Describe the bug, including details regarding any error messages, version, and platform.
null_table = pa.Table.from_pydict({"A": ["", None], "B": [None, ""], "C": ["E", "F"]})
partitioning = pa.dataset.FilenamePartitioning(pa.schema({"A": pa.string()}))
pa.parquet.write_to_dataset(null_table, r"dir\filename\", partitioning=partitioning)
>>> pa.parquet.read_table( r"dir\filename\", partitioning=partitioning)
pyarrow.Table
A: string
----
A: []
>>>
Null does not roundtrip when it is one of the partition values, and filename or directory partitioning are used.

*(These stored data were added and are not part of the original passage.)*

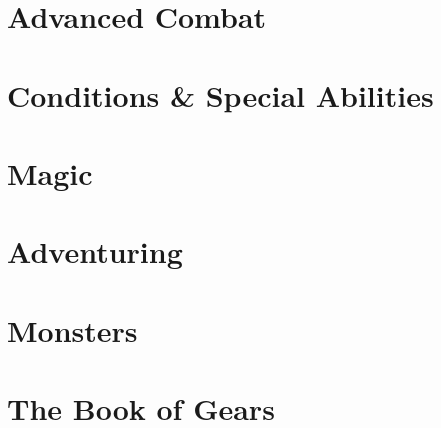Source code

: \documentclass[10pt]{report}
\begin{document}
\chapter{Advanced Combat}








\chapter{Conditions \& Special Abilities}






%
%
%
%
%


\chapter{Magic}










\chapter{Adventuring}









\chapter{Monsters}





\appendix

\chapter{The Book of Gears}

\end{document}
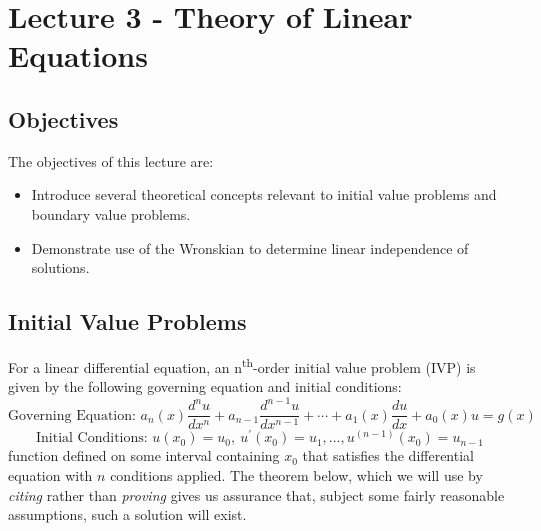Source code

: \chapter{Lecture 3 - Theory of Linear Equations}
\label{ch:lec3}
\section{Objectives}
The objectives of this lecture are:
\begin{itemize}
\item Introduce several theoretical concepts relevant to initial value problems and boundary value problems.
\item Demonstrate use of the Wronskian to determine linear independence of solutions.
\end{itemize}

\section{Initial Value Problems}

For a linear differential equation, an n\textsuperscript{th}-order initial value problem (IVP) is given by the following governing equation and initial conditions:
\begin{equation}
\text{Governing Equation: }a_n(x)\frac{d^n u}{dx^n}+a_{n-1}\frac{d^{n-1}u}{dx^{n-1}}+\cdots+a_1(x)\frac{du}{dx}+a_0(x)u=g(x)
\label{eq:ivp-ge}
\end{equation}
\begin{equation}
\text{Initial Conditions: }u(x_0)=u_0, \ u^{\prime}(x_0)=u_1,\dots,u^{(n-1)}(x_0)=u_{n-1}
\label{eq:ivp-ics}
\end{equation}
\noindent {} function defined on some interval containing $x_0$ that satisfies the differential equation with $n$ conditions applied. The theorem below, which we will use by \emph{citing} rather than \emph{proving} gives us assurance that, subject some fairly reasonable assumptions, such a solution will exist.  

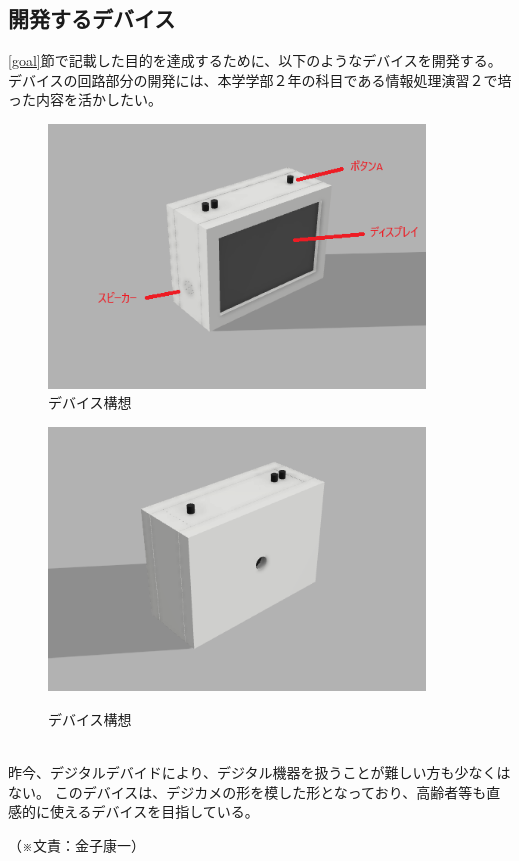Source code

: \documentclass[11pt,a4paper]{report}
\newcommand{\Writer}[1]{
  \normalsize
  \begin{flushright}
    （※文責：#1）
  \end{flushright}
}
\begin{document}
\subsection{開発するデバイス}
\noindent\space
\ref{goal}節で記載した目的を達成するために、以下のようなデバイスを開発する。
デバイスの回路部分の開発には、本学学部２年の科目である情報処理演習２で培った内容を活かしたい。
\begin{figure}[htbp]
  \begin{center}
    \includegraphics[width=100mm]{images/cad1.png}\\
    \caption{デバイス構想}
  \end{center}
  \begin{center}
    \includegraphics[width=100mm]{images/cad2.png}\\
    \caption{デバイス構想}
  \end{center}
\end{figure}\\
昨今、デジタルデバイドにより、デジタル機器を扱うことが難しい方も少なくはない。
このデバイスは、デジカメの形を模した形となっており、高齢者等も直感的に使えるデバイスを目指している。
\Writer{金子康一}

\newpage
\end{document}
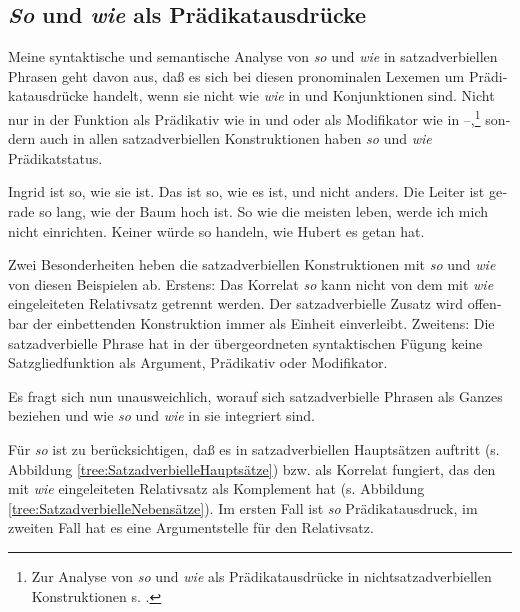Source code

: \documentclass[output=paper, colorlinks, citecolor=brown, booklanguage=german]{langscibook}
\begin{document}
\begin{otherlanguage}{german}
\subsection{\textit{So} und \textit{wie} als Prädikatausdrücke} \label{sec:zi97:2.5}

Meine syntaktische und semantische Analyse von \textit{so} und \textit{wie} in satzadverbiellen Phrasen geht davon aus, daß es sich bei diesen pronominalen Lexemen um Prädikatausdrücke handelt, wenn sie nicht wie \textit{wie} in  und  Konjunktionen sind. Nicht nur in der Funktion als Prädikativ wie in  und  oder als Modifikator wie in --,\footnote{Zur Analyse von \textit{so} und \textit{wie} als Prädikatausdrücke in nichtsatzadverbiellen Konstruktionen s. \citet{zimmermann1987zursyntaxvonkomparationskonstruktionen, zimmermann1991diesubordinierendekonjunktionwie, zimmermann1992derskopusvonmodifikatoren, zimmermann1995bausteine}.} sondern auch in allen satzadverbiellen Konstruktionen haben \textit{so} und \textit{wie} Prädikatstatus.

\ea Ingrid ist so, wie sie ist. \label{ex:zi97:34}
\ex Das ist so, wie es ist, und nicht anders. \label{ex:zi97:35}
\ex Die Leiter ist gerade so lang, wie der Baum hoch ist. \label{ex:zi97:36}
\ex So wie die meisten leben, werde ich mich nicht einrichten. \label{ex:zi97:37}
\ex Keiner würde so handeln, wie Hubert es getan hat. \label{ex:zi97:38}
\z

\noindent Zwei Besonderheiten heben die satzadverbiellen Konstruktionen mit \textit{so} und \textit{wie} von diesen Beispielen ab. Erstens: Das Korrelat \textit{so} kann nicht von dem mit \textit{wie} eingeleiteten Relativsatz getrennt werden. Der satzadverbielle Zusatz wird offenbar der einbettenden Konstruktion immer als Einheit einverleibt. Zweitens: Die satzadverbielle Phrase hat in der übergeordneten syntaktischen Fügung keine Satzgliedfunktion als Argument, Prädikativ oder Modifikator.

Es fragt sich nun unausweichlich, worauf sich satzadverbielle Phrasen als Ganzes beziehen und wie \textit{so} und \textit{wie} in sie integriert sind.

Für \textit{so} ist zu berücksichtigen, daß es in satzadverbiellen Hauptsätzen auftritt (s. Abbildung \ref{tree:SatzadverbielleHauptsätze}) bzw. als Korrelat fungiert, das den mit \textit{wie} eingeleiteten Relativsatz als Komplement hat (s. Abbildung \ref{tree:SatzadverbielleNebensätze}). Im ersten Fall ist \textit{so} Prädikatausdruck, im zweiten Fall hat es eine Argumentstelle für den Relativsatz.


\end{otherlanguage}
\end{document}
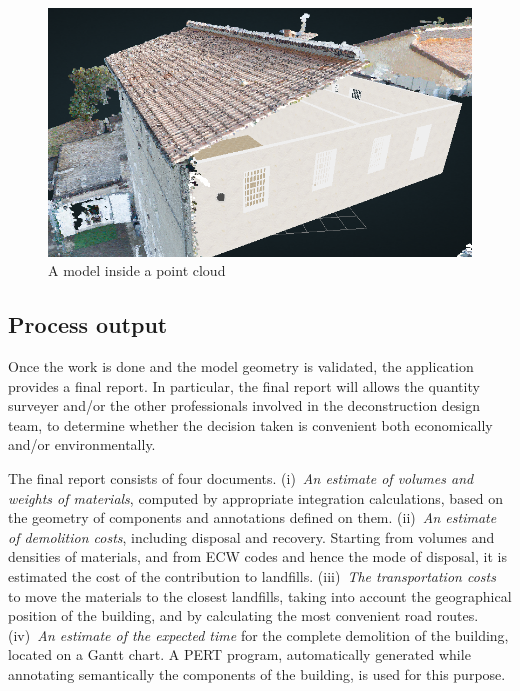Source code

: \begin{figure}[htbp] %
   \centering
   \includegraphics[width=1\linewidth]{images/augmented}
   \caption{A model inside a point cloud}
   \label{fig:augmented}
\end{figure}

\vspace{-3mm}\subsection{Process output}\vspace{-3mm}

\noindent 
Once the work is done and the model geometry is validated, the application provides a final report.
In particular, the final report will allows the quantity surveyer and/or the other professionals involved in the deconstruction design team, to determine whether the decision taken is convenient both economically and/or environmentally.

The final report consists of four documents.
(i)~\emph{An estimate of volumes and weights of materials}, computed by appropriate integration calculations, based on the geometry of components and annotations defined on them.
(ii)~\emph{An estimate of demolition costs}, including disposal and recovery.
Starting from volumes and densities of materials, and from ECW codes and hence the mode of disposal, it is estimated the cost of the contribution to landfills.
(iii)~\emph{The transportation costs} to move the materials to the closest landfills, taking into account the geographical position of the building, and by calculating the most convenient road routes.
(iv)~\emph{An estimate of the expected time} for the complete demolition of the building, located on a Gantt chart. A PERT program, automatically generated while annotating semantically the components of the building, is used for this purpose.

\noindent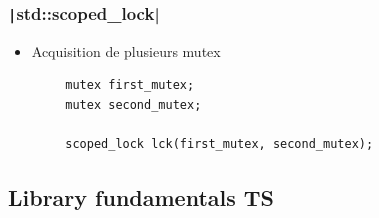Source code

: \documentclass[C++.tex]{subfiles}
\begin{document}
\begin{frame}[fragile]
	\frametitle{\texttt|std::scoped_lock|}
	\begin{itemize}
		\item Acquisition de plusieurs mutex
	\end{itemize}

	\begin{verbatim}
		mutex first_mutex;
		mutex second_mutex;

		scoped_lock lck(first_mutex, second_mutex);
	\end{verbatim}
\end{frame}

\subsection*{Library fundamentals TS}
\end{document}
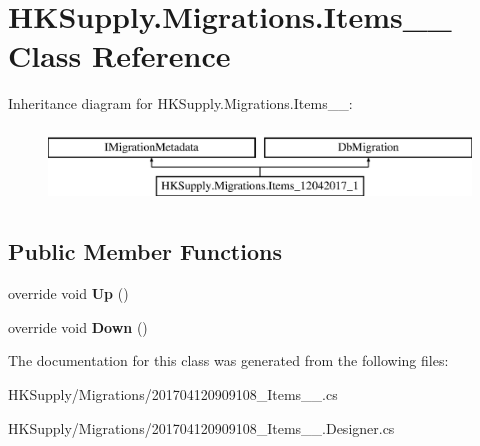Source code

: \hypertarget{class_h_k_supply_1_1_migrations_1_1_items__12042017__1}{}\section{H\+K\+Supply.\+Migrations.\+Items\+\_\+\_ Class Reference}
\label{class_h_k_supply_1_1_migrations_1_1_items__12042017__1}
Inheritance diagram for H\+K\+Supply.\+Migrations.\+Items\+\_\+\_\+:\begin{figure}[H]
\begin{center}
\leavevmode
\includegraphics[height=2.000000cm]{class_h_k_supply_1_1_migrations_1_1_items__12042017__1}
\end{center}
\end{figure}
\subsection*{Public Member Functions}
\begin{DoxyCompactItemize}
\item 
\mbox{\label{class_h_k_supply_1_1_migrations_1_1_items__12042017__1_a0ae304c8296eefab34d7634970bb3352}} 
override void {\bfseries Up} ()
\item 
\mbox{\label{class_h_k_supply_1_1_migrations_1_1_items__12042017__1_a277087a244b08b9504b53384602f8cd1}} 
override void {\bfseries Down} ()
\end{DoxyCompactItemize}


The documentation for this class was generated from the following files\+:\begin{DoxyCompactItemize}
\item 
H\+K\+Supply/\+Migrations/201704120909108\+\_\+\+Items\+\_\+\_.\+cs\item 
H\+K\+Supply/\+Migrations/201704120909108\+\_\+\+Items\+\_\+\_.\+Designer.\+cs\end{DoxyCompactItemize}
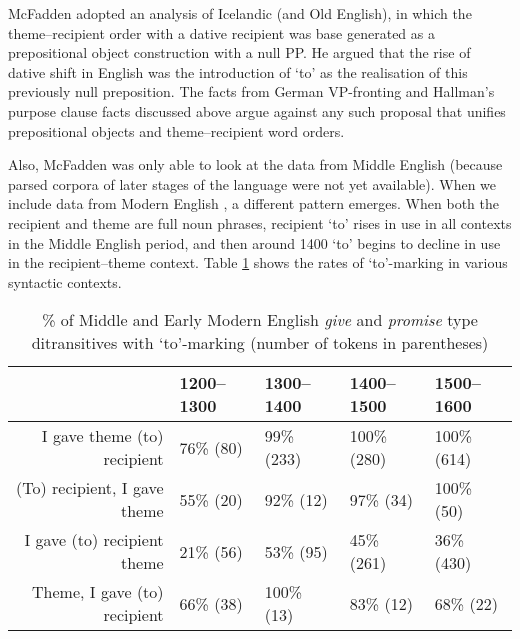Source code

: McFadden adopted an analysis of Icelandic (and Old English), in which the theme--recipient order with a dative recipient was base generated as a prepositional object construction with a null PP. He argued that the rise of dative shift in English was the introduction of `to' as the realisation of this previously null preposition. The facts from German VP-fronting and Hallman's purpose clause facts discussed above argue against any such proposal that unifies prepositional objects and theme--recipient word orders.

Also, McFadden was only able to look at the data from Middle English (because parsed corpora of later stages of the language were not yet available). When we include data from Modern English \citep{Kroch.2004,Kroch.2010,Taylor.2006}, a different pattern emerges. When both the recipient and theme are full noun phrases, recipient `to' rises in use in all contexts in the Middle English period, and then around 1400 `to' begins to decline in use in the recipient--theme context. Table \ref{tab:britto} shows the rates of `to'-marking in various syntactic contexts.

\begin{table}[ht!]
\centering
\begin{tabular}{rllll}
  \hline
 & 1200--1300 & 1300--1400 & 1400--1500 & 1500--1600 \\ 
  \hline
I gave theme (to) recipient & 76\% (80) & 99\% (233) & 100\% (280) & 100\% (614) \\ 
  (To) recipient, I gave theme & 55\% (20) & 92\% (12) & 97\% (34) & 100\% (50) \\ 
  I gave (to) recipient theme & 21\% (56) & 53\% (95) & 45\% (261) & 36\% (430) \\ 
  Theme, I gave (to) recipient & 66\% (38) & 100\% (13) & 83\% (12) & 68\% (22) \\ 
   \hline
\end{tabular}
\caption{\% of Middle and Early Modern English \textit{give} and \textit{promise} type ditransitives with `to'-marking (number of tokens in parentheses)} 
\label{tab:britto}
\end{table}

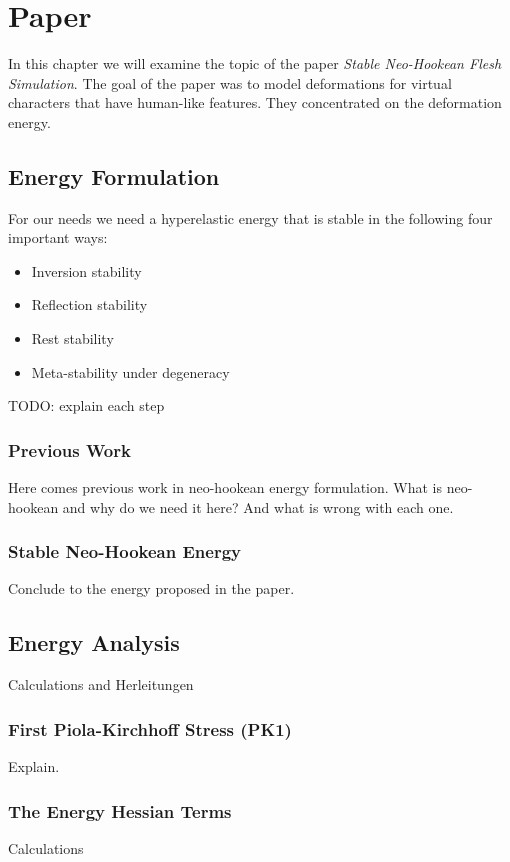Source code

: \chapter{Paper} \label{c:Paper}
In this chapter we will examine the topic of the paper \textit{Stable Neo-Hookean Flesh Simulation}. The goal of the paper was to model deformations for virtual characters that have human-like features. They concentrated on the deformation energy.

\section{Energy Formulation}

For our needs we need a hyperelastic energy that is stable in the following four important ways:

\begin{itemize}
\item Inversion stability
\item Reflection stability
\item Rest stability
\item Meta-stability under degeneracy
\end{itemize}

TODO: explain each step

\subsection{Previous Work}
Here comes previous work in neo-hookean energy formulation. What is neo-hookean and why do we need it here?
And what is wrong with each one.

\subsection{Stable Neo-Hookean Energy}
Conclude to the energy proposed in the paper.

\section{Energy Analysis}
Calculations and Herleitungen

\subsection{First Piola-Kirchhoff Stress (PK1)}
Explain.

\subsection{The Energy Hessian Terms}
Calculations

When mixing null and empty string with directory partitioning, it also doesn't roundtrip:
>>> partitioning = pa.dataset.DirectoryPartitioning(pa.schema({"A": pa.string()}))
>>> pa.parquet.write_to_dataset(null_table, r"dir\directory\", partitioning=partitioning)
>>> pa.parquet.read_table( r"dir\directory\", partitioning=partitioning)
pyarrow.Table
B: string
C: string
A: string
----
B: [[null],[""]]
C: [["E"],["F"]]
A: [[null],[null]]
>>>
I would expect A to be:
A: [[""],[null]]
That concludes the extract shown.